Ayak üzeri söyleştik.

Toplantıya başkanlık yapan Alanya Belediye Başkan Yardımcısı Abdullah Akbaş, etkili, sempatik, bir o kadar da hoşgörülü kişiliğiyle toplantının içten bir ortamda seyretmesini sağladı.

Bu noktada Abdullah Başkan için bir parantez açmak istiyorum.

Olağanüstü bir insan, iyi bir yönetici Abdullah Başkan.

Geniş bir çevresi var. Tüm kesimlerce çok seviliyor ve sayılıyor. O da bunu iyi değerlendiriyor. Bulunduğu her ortama huzur getiriyor, katılımcıları kısa sürede kaynaştırıyor.

Olağanüstü sevecen kişiliğiyle, bulunduğu her ortamda yarattığı sıcak ve demokratik havayı o toplantıda da yarattı, toplantının sıcak ve içten bir toplantı olmasını sağladı.

… …

Toplantının yönetici ve yönlendirici konumundaki bir diğer konuğu da Alanya Üniversitesi'nde görevli Doç.
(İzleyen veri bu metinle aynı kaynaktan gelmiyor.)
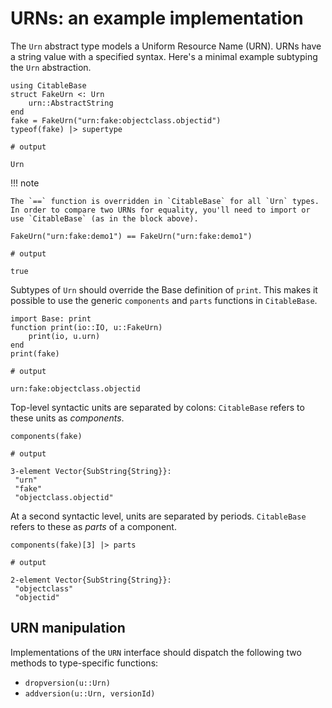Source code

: # URNs: an example implementation

The `Urn` abstract type models a Uniform Resource Name (URN). URNs have a string value with a specified syntax.   Here's a minimal example subtyping the `Urn` abstraction.

```jldoctest urns
using CitableBase
struct FakeUrn <: Urn
    urn::AbstractString
end
fake = FakeUrn("urn:fake:objectclass.objectid")
typeof(fake) |> supertype

# output

Urn
```

!!! note

    The `==` function is overridden in `CitableBase` for all `Urn` types.  In order to compare two URNs for equality, you'll need to import or use `CitableBase` (as in the block above).

```jldoctest urns
FakeUrn("urn:fake:demo1") == FakeUrn("urn:fake:demo1")

# output

true
```



Subtypes of `Urn` should override the Base definition of `print`. This makes it possible to use the generic `components` and `parts` functions in `CitableBase`.

```jldoctest urns
import Base: print
function print(io::IO, u::FakeUrn)
    print(io, u.urn)
end
print(fake)

# output

urn:fake:objectclass.objectid
```

Top-level syntactic units are separated by colons: `CitableBase` refers to these units as *components*.


```jldoctest urns
components(fake)

# output

3-element Vector{SubString{String}}:
 "urn"
 "fake"
 "objectclass.objectid"
```

At a second syntactic level, units are separated by periods.  `CitableBase` refers to these as *parts* of a component.

```jldoctest urns
components(fake)[3] |> parts

# output

2-element Vector{SubString{String}}:
 "objectclass"
 "objectid"
```

## URN manipulation

Implementations of the `URN` interface should  dispatch the following two methods to type-specific functions:

- `dropversion(u::Urn)`
- `addversion(u::Urn, versionId)`



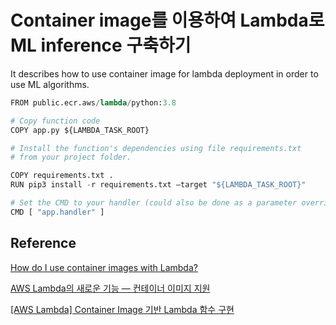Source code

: # Container image를 이용하여 Lambda로 ML inference 구축하기 

It describes how to use container image for lambda deployment in order to use ML algorithms.


```python
FROM public.ecr.aws/lambda/python:3.8

# Copy function code
COPY app.py ${LAMBDA_TASK_ROOT}

# Install the function's dependencies using file requirements.txt
# from your project folder.

COPY requirements.txt .
RUN pip3 install -r requirements.txt —target "${LAMBDA_TASK_ROOT}"

# Set the CMD to your handler (could also be done as a parameter override outside of the Dockerfile)
CMD [ "app.handler" ]
```




## Reference 

[How do I use container images with Lambda?](https://aws.amazon.com/ko/premiumsupport/knowledge-center/lambda-container-images/)

[AWS Lambda의 새로운 기능 — 컨테이너 이미지 지원](https://aws.amazon.com/ko/blogs/korea/new-for-aws-lambda-container-image-support/)

[[AWS Lambda] Container Image 기반 Lambda 함수 구현](https://wooono.tistory.com/337)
Dr Mustafa Koçancı  idi.

Abdullah Akbaş Başkanla güzel bir ikili oluşturup, katılımcılarla güzel diyalog kurdular.

Katılımcılar da “Ah keşke uygulanıp, hayata geçirilebilse” denebilecek görüş ve önerilerini sundular.

 

*    *    *

45 yıllık bir Alanya Yaşayanı olarak yansız bir gözle toplantıyı izlemeye çalıştım.

Bulunduğum her ortamda yaşayıp, gördüğüm gerçekleri o toplantıda da görüp, yaşadım…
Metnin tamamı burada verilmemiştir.